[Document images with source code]
-- Opening Marker --
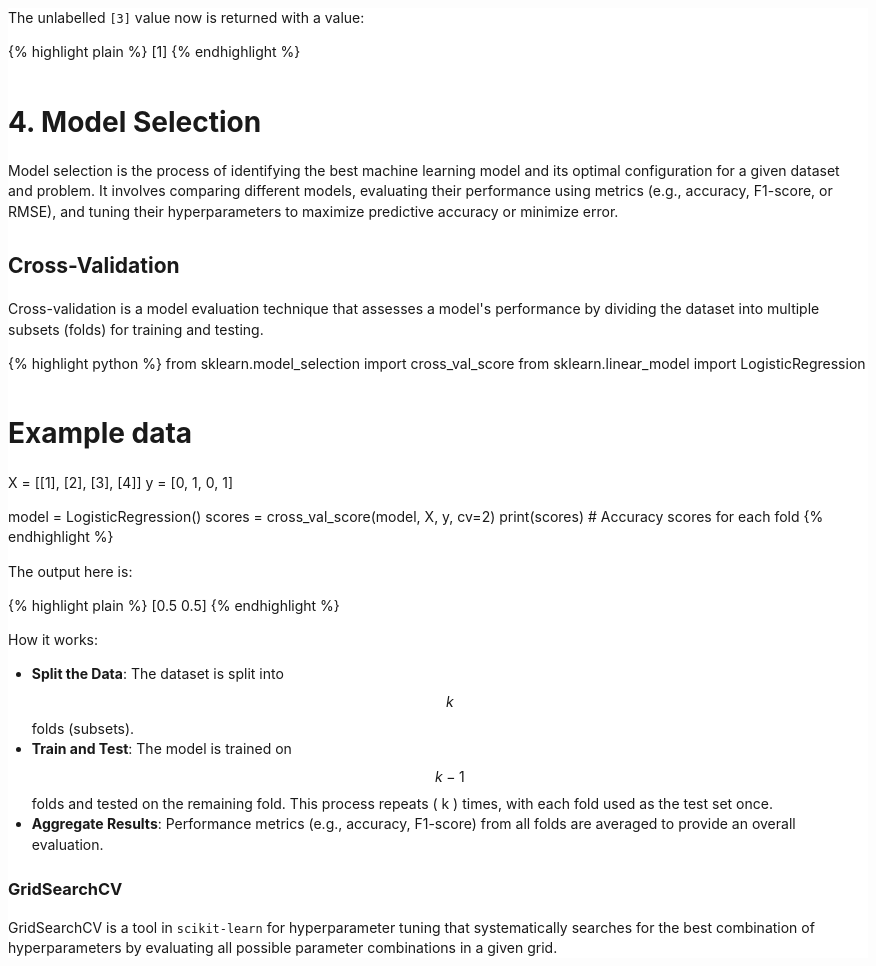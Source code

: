 The unlabelled `[3]` value now is returned with a value:

{% highlight plain %}
[1]
{% endhighlight %}

# 4. Model Selection

Model selection is the process of identifying the best machine learning model and its optimal configuration for a given 
dataset and problem. It involves comparing different models, evaluating their performance using metrics (e.g., accuracy, 
F1-score, or RMSE), and tuning their hyperparameters to maximize predictive accuracy or minimize error.

## Cross-Validation

Cross-validation is a model evaluation technique that assesses a model's performance by dividing the dataset into 
multiple subsets (folds) for training and testing.

{% highlight python %}
from sklearn.model_selection import cross_val_score
from sklearn.linear_model import LogisticRegression

# Example data
X = [[1], [2], [3], [4]]
y = [0, 1, 0, 1]

model = LogisticRegression()
scores = cross_val_score(model, X, y, cv=2)
print(scores)  # Accuracy scores for each fold
{% endhighlight %}

The output here is:

{% highlight plain %}
[0.5 0.5]
{% endhighlight %}

How it works:

- **Split the Data**: The dataset is split into $$ k $$ folds (subsets).
- **Train and Test**: The model is trained on $$ k - 1 $$ folds and tested on the remaining fold. This process repeats \( k \) times, with each fold used as the test set once.
- **Aggregate Results**: Performance metrics (e.g., accuracy, F1-score) from all folds are averaged to provide an overall evaluation.

### GridSearchCV

GridSearchCV is a tool in `scikit-learn` for hyperparameter tuning that systematically searches for the best combination 
of hyperparameters by evaluating all possible parameter combinations in a given grid.

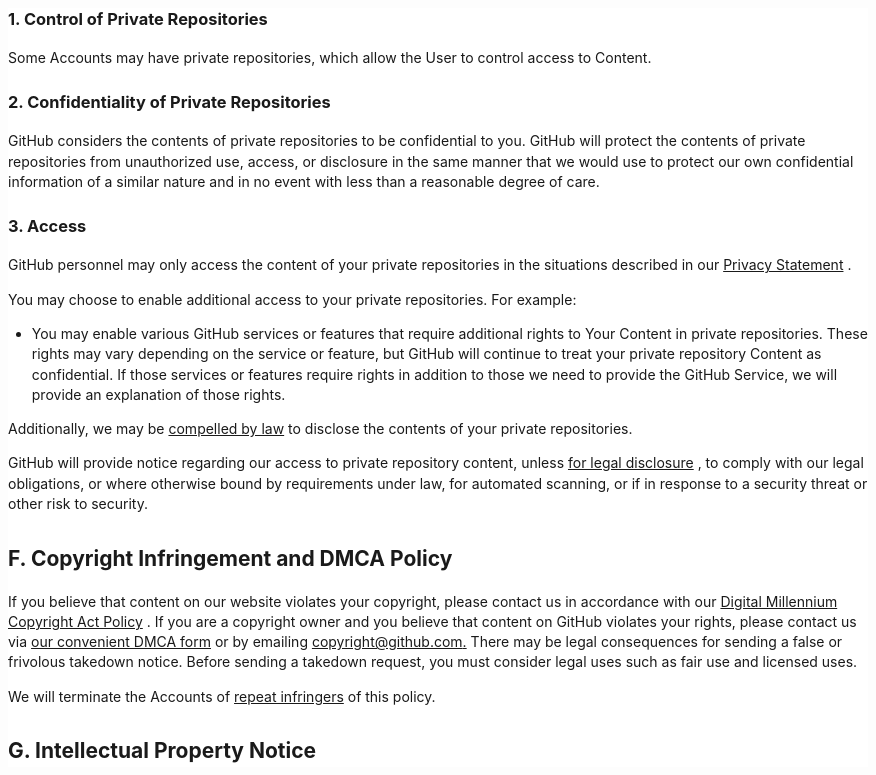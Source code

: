 ### 1. Control of Private Repositories

Some Accounts may have private repositories, which allow the User to control access to Content.

### 2. Confidentiality of Private Repositories

GitHub considers the contents of private repositories to be confidential to you. GitHub will protect the contents of private repositories from unauthorized use, access, or disclosure in the same manner that we would use to protect our own confidential information of a similar nature and in no event with less than a reasonable degree of care.

### 3. Access

GitHub personnel may only access the content of your private repositories in the situations described in our
[Privacy Statement](/en/github/site-policy/github-privacy-statement#repository-contents)
.

You may choose to enable additional access to your private repositories. For example:

- You may enable various GitHub services or features that require additional rights to Your Content in private repositories. These rights may vary depending on the service or feature, but GitHub will continue to treat your private repository Content as confidential. If those services or features require rights in addition to those we need to provide the GitHub Service, we will provide an explanation of those rights.

Additionally, we may be
[compelled by law](/en/github/site-policy/github-privacy-statement#for-legal-disclosure)
to disclose the contents of your private repositories.

GitHub will provide notice regarding our access to private repository content, unless
[for legal disclosure](/en/github/site-policy/github-privacy-statement#for-legal-disclosure)
, to comply with our legal obligations, or where otherwise bound by requirements under law, for automated scanning, or if in response to a security threat or other risk to security.

## F. Copyright Infringement and DMCA Policy

If you believe that content on our website violates your copyright, please contact us in accordance with our
[Digital Millennium Copyright Act Policy](/en/articles/dmca-takedown-policy)
. If you are a copyright owner and you believe that content on GitHub violates your rights, please contact us via
[our convenient DMCA form](https://github.com/contact/dmca)
or by emailing
[copyright@github.com.](mailto:copyright@github.com.)
There may be legal consequences for sending a false or frivolous takedown notice. Before sending a takedown request, you must consider legal uses such as fair use and licensed uses.

We will terminate the Accounts of
[repeat infringers](/en/articles/dmca-takedown-policy/#e-repeated-infringement)
of this policy.

## G. Intellectual Property Notice
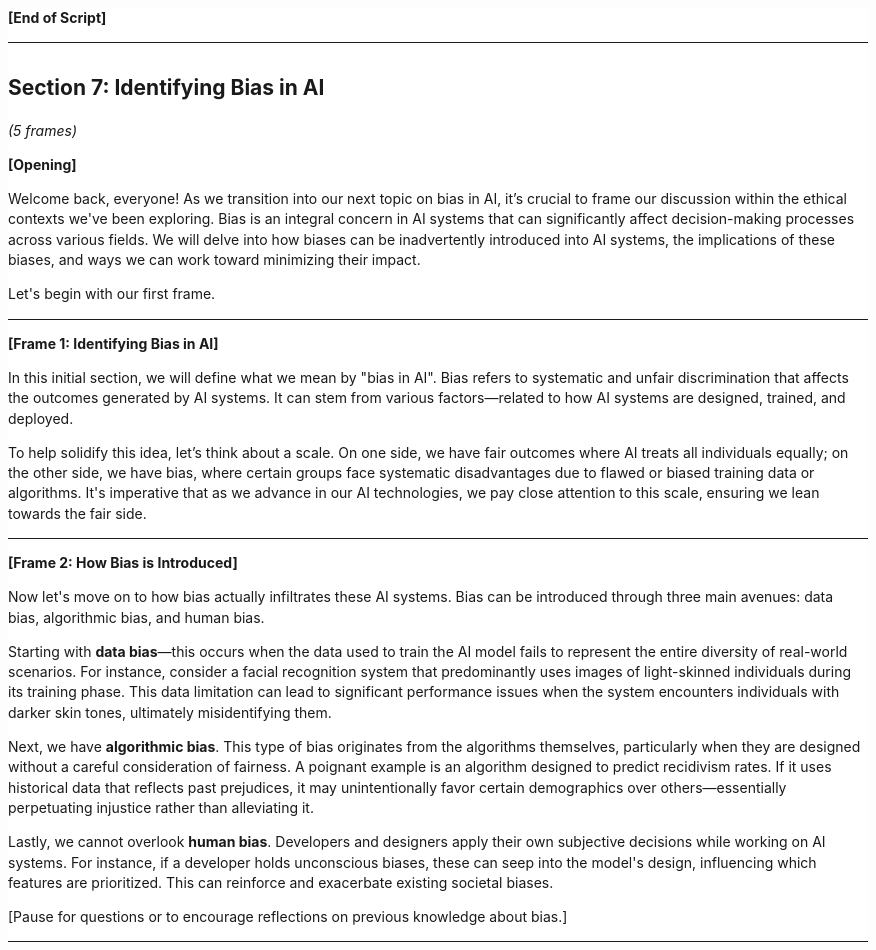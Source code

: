 
**[End of Script]**

---

## Section 7: Identifying Bias in AI
*(5 frames)*

**[Opening]**

Welcome back, everyone! As we transition into our next topic on bias in AI, it’s crucial to frame our discussion within the ethical contexts we've been exploring. Bias is an integral concern in AI systems that can significantly affect decision-making processes across various fields. We will delve into how biases can be inadvertently introduced into AI systems, the implications of these biases, and ways we can work toward minimizing their impact.

Let's begin with our first frame.

---

**[Frame 1: Identifying Bias in AI]**

In this initial section, we will define what we mean by "bias in AI". Bias refers to systematic and unfair discrimination that affects the outcomes generated by AI systems. It can stem from various factors—related to how AI systems are designed, trained, and deployed. 

To help solidify this idea, let’s think about a scale. On one side, we have fair outcomes where AI treats all individuals equally; on the other side, we have bias, where certain groups face systematic disadvantages due to flawed or biased training data or algorithms. It's imperative that as we advance in our AI technologies, we pay close attention to this scale, ensuring we lean towards the fair side.

---

**[Frame 2: How Bias is Introduced]**

Now let's move on to how bias actually infiltrates these AI systems. Bias can be introduced through three main avenues: data bias, algorithmic bias, and human bias.

Starting with **data bias**—this occurs when the data used to train the AI model fails to represent the entire diversity of real-world scenarios. For instance, consider a facial recognition system that predominantly uses images of light-skinned individuals during its training phase. This data limitation can lead to significant performance issues when the system encounters individuals with darker skin tones, ultimately misidentifying them. 

Next, we have **algorithmic bias**. This type of bias originates from the algorithms themselves, particularly when they are designed without a careful consideration of fairness. A poignant example is an algorithm designed to predict recidivism rates. If it uses historical data that reflects past prejudices, it may unintentionally favor certain demographics over others—essentially perpetuating injustice rather than alleviating it.

Lastly, we cannot overlook **human bias**. Developers and designers apply their own subjective decisions while working on AI systems. For instance, if a developer holds unconscious biases, these can seep into the model's design, influencing which features are prioritized. This can reinforce and exacerbate existing societal biases.

[Pause for questions or to encourage reflections on previous knowledge about bias.]

---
-- Closing Marker --
**Try it:** All of the records above should be returned exactly, though the pictures should not.

**Written solution:**
Source code

: The unlabelled `[3]` value now is returned with a value:

{% highlight plain %}
[1]
{% endhighlight %}

# 4. Model Selection

Model selection is the process of identifying the best machine learning model and its optimal configuration for a given 
dataset and problem. It involves comparing different models, evaluating their performance using metrics (e.g., accuracy, 
F1-score, or RMSE), and tuning their hyperparameters to maximize predictive accuracy or minimize error.

## Cross-Validation

Cross-validation is a model evaluation technique that assesses a model's performance by dividing the dataset into 
multiple subsets (folds) for training and testing.

{% highlight python %}
from sklearn.model_selection import cross_val_score
from sklearn.linear_model import LogisticRegression

# Example data
X = [[1], [2], [3], [4]]
y = [0, 1, 0, 1]

model = LogisticRegression()
scores = cross_val_score(model, X, y, cv=2)
print(scores)  # Accuracy scores for each fold
{% endhighlight %}

The output here is:

{% highlight plain %}
[0.5 0.5]
{% endhighlight %}

How it works:

- **Split the Data**: The dataset is split into $$ k $$ folds (subsets).
- **Train and Test**: The model is trained on $$ k - 1 $$ folds and tested on the remaining fold. This process repeats \( k \) times, with each fold used as the test set once.
- **Aggregate Results**: Performance metrics (e.g., accuracy, F1-score) from all folds are averaged to provide an overall evaluation.

### GridSearchCV

GridSearchCV is a tool in `scikit-learn` for hyperparameter tuning that systematically searches for the best combination 
of hyperparameters by evaluating all possible parameter combinations in a given grid.

Source code

: ### 1. Control of Private Repositories

Some Accounts may have private repositories, which allow the User to control access to Content.

### 2. Confidentiality of Private Repositories

GitHub considers the contents of private repositories to be confidential to you. GitHub will protect the contents of private repositories from unauthorized use, access, or disclosure in the same manner that we would use to protect our own confidential information of a similar nature and in no event with less than a reasonable degree of care.

### 3. Access

GitHub personnel may only access the content of your private repositories in the situations described in our
[Privacy Statement](/en/github/site-policy/github-privacy-statement#repository-contents)
.

You may choose to enable additional access to your private repositories. For example:

- You may enable various GitHub services or features that require additional rights to Your Content in private repositories. These rights may vary depending on the service or feature, but GitHub will continue to treat your private repository Content as confidential. If those services or features require rights in addition to those we need to provide the GitHub Service, we will provide an explanation of those rights.

Additionally, we may be
[compelled by law](/en/github/site-policy/github-privacy-statement#for-legal-disclosure)
to disclose the contents of your private repositories.

GitHub will provide notice regarding our access to private repository content, unless
[for legal disclosure](/en/github/site-policy/github-privacy-statement#for-legal-disclosure)
, to comply with our legal obligations, or where otherwise bound by requirements under law, for automated scanning, or if in response to a security threat or other risk to security.

## F. Copyright Infringement and DMCA Policy

If you believe that content on our website violates your copyright, please contact us in accordance with our
[Digital Millennium Copyright Act Policy](/en/articles/dmca-takedown-policy)
. If you are a copyright owner and you believe that content on GitHub violates your rights, please contact us via
[our convenient DMCA form](https://github.com/contact/dmca)
or by emailing
[copyright@github.com.](mailto:copyright@github.com.)
There may be legal consequences for sending a false or frivolous takedown notice. Before sending a takedown request, you must consider legal uses such as fair use and licensed uses.

We will terminate the Accounts of
[repeat infringers](/en/articles/dmca-takedown-policy/#e-repeated-infringement)
of this policy.

## G. Intellectual Property Notice
Source code

: 
**[End of Script]**

---

## Section 7: Identifying Bias in AI
*(5 frames)*

**[Opening]**

Welcome back, everyone! As we transition into our next topic on bias in AI, it’s crucial to frame our discussion within the ethical contexts we've been exploring. Bias is an integral concern in AI systems that can significantly affect decision-making processes across various fields. We will delve into how biases can be inadvertently introduced into AI systems, the implications of these biases, and ways we can work toward minimizing their impact.

Let's begin with our first frame.

---

**[Frame 1: Identifying Bias in AI]**

In this initial section, we will define what we mean by "bias in AI". Bias refers to systematic and unfair discrimination that affects the outcomes generated by AI systems. It can stem from various factors—related to how AI systems are designed, trained, and deployed. 

To help solidify this idea, let’s think about a scale. On one side, we have fair outcomes where AI treats all individuals equally; on the other side, we have bias, where certain groups face systematic disadvantages due to flawed or biased training data or algorithms. It's imperative that as we advance in our AI technologies, we pay close attention to this scale, ensuring we lean towards the fair side.

---

**[Frame 2: How Bias is Introduced]**

Now let's move on to how bias actually infiltrates these AI systems. Bias can be introduced through three main avenues: data bias, algorithmic bias, and human bias.

Starting with **data bias**—this occurs when the data used to train the AI model fails to represent the entire diversity of real-world scenarios. For instance, consider a facial recognition system that predominantly uses images of light-skinned individuals during its training phase. This data limitation can lead to significant performance issues when the system encounters individuals with darker skin tones, ultimately misidentifying them. 

Next, we have **algorithmic bias**. This type of bias originates from the algorithms themselves, particularly when they are designed without a careful consideration of fairness. A poignant example is an algorithm designed to predict recidivism rates. If it uses historical data that reflects past prejudices, it may unintentionally favor certain demographics over others—essentially perpetuating injustice rather than alleviating it.

Lastly, we cannot overlook **human bias**. Developers and designers apply their own subjective decisions while working on AI systems. For instance, if a developer holds unconscious biases, these can seep into the model's design, influencing which features are prioritized. This can reinforce and exacerbate existing societal biases.

[Pause for questions or to encourage reflections on previous knowledge about bias.]

---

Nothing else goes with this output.